La inmersión tiene los días contados

En lugar alguno del mundo ha ocurrido algo similar bajo un marco político liberal-democrático mínimamente homologable.

En lugar alguno del mundo ha ocurrido algo similar bajo un marco político liberal-democrático mínimamente homologable.
Manifestación en Cataluña en defensa de la inmersión lingüística. | EFE

Más allá de la obvia evidencia de que la inmersión lingüística obligatoria que se practica en la red escolar catalana constituye una manifiesta violación de los derechos individuales de los alumnos y padres que la sufren contra su voluntad, lo que llama la atención de ese régimen único en el mundo, pues en ningún otro lugar, incluido Canadá, existe nada similar, es la manifiesta facilidad con la que sus promotores lograron imponerlo al grueso de la población en un marco político formalmente democrático. Así, visto el proceso a estas alturas, ya con una cierta perspectiva histórica, lo en verdad desconcertante remite al hecho de que unas autoridades educativas emanadas de las urnas no sólo se propusieran expulsar de la formación escolar reglada el idioma materno de la mitad de la población, amén de lengua conocida y usada de forma cotidiana por la otra mitad, sino que consumasen su empeño con una resistencia mínima, apenas testimonial. Insisto, en lugar alguno del mundo había ocurrido algo similar bajo un marco político liberal-democrático mínimamente homologable. Aunque sí existen precedentes, en cambio, en regímenes con rasgos autoritarios, como el caso, por ejemplo, de la estricta prohibición del idioma inglés y la imposición del monolingüismo malayo en los colegios de Malasia tras la descolonización, una de las razones que motivaron la creación del Estado de Singapur en 1965 a instancias de la minoría étnica china.
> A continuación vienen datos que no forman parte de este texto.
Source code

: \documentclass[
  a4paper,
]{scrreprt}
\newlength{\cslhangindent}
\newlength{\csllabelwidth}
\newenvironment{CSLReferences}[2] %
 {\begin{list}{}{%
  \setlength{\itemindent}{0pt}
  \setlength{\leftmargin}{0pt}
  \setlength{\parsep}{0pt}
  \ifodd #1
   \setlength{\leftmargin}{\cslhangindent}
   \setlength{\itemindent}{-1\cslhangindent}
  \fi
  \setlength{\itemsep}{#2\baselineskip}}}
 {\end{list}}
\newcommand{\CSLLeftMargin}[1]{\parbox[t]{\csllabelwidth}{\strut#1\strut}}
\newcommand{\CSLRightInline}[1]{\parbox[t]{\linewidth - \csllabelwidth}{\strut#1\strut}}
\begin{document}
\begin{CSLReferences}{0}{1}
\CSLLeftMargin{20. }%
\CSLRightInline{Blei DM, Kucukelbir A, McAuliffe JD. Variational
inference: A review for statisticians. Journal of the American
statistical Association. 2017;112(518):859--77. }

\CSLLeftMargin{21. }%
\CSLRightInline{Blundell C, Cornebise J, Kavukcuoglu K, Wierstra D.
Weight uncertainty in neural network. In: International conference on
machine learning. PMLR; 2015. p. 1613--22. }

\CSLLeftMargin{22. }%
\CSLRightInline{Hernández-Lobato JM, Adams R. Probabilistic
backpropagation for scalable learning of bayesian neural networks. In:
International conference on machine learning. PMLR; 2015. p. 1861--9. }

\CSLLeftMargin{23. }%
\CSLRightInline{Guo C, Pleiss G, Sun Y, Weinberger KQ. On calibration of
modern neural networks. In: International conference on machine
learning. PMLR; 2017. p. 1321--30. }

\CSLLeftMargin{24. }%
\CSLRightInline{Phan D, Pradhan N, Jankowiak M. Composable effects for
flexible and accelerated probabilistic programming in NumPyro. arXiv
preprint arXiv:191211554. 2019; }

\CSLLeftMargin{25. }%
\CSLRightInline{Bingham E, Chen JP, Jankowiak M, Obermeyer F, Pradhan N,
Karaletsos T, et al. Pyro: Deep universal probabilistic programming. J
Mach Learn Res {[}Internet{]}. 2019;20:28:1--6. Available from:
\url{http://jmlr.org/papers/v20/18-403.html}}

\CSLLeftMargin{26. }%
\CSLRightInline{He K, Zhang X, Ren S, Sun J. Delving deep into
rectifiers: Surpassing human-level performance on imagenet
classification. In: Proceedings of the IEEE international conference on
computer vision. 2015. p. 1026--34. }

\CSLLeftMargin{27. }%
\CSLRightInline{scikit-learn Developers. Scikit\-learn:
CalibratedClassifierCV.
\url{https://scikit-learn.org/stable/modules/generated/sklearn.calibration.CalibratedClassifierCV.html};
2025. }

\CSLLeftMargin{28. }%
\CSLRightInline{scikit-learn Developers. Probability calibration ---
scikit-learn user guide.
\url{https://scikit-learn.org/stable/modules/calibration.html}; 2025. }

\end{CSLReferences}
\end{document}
Por tanto, la gran cuestión reside en saber cómo pudo ser posible que se consumara eso en aquella Cataluña de la Transición. Asunto que, como siempre sucede con todos los fenómenos sociales complejos, no posee una explicación ni simple ni unívoca. Explicación multicausal, por lo demás, cuyo núcleo último compartiría elementos con lo que está ocurriendo, y justo ahora mismo, en la parte de la comunidad escolar de Cataluña procedente de la inmigración sudamericana, un estrato cada vez más numeroso desde el cambio de siglo. Y es que, al igual que ocurrió durante la década de los ochenta tras la imposición del modelo monolingüe vernáculo, la oposición activa por parte de ese grupo específico, el más afectado por la política lingüística nacionalista, resulta prácticamente inexistente. Contraintuitiva pasividad general frente a una práctica docente lesiva tanto para sus derechos individuales como para el normal proceso de aprendizaje, la muy contemporánea de los castellanohablantes de origen latinoamericano, que únicamente se puede comprender desde un punto de vista lógico si antes se repara en las dos circunstancias específicas que concurren en ese segmento de población. La primera, su condición de extranjeros afincados en un territorio perteneciente a una nación distinta a la suya. La segunda, la generalizada aceptación e interiorización psicológica por su parte de ser titulares de una condición personal ajena a la propia de la ciudadanía plena, estatus que correspondería solo a los habitantes autóctonos del territorio donde residen.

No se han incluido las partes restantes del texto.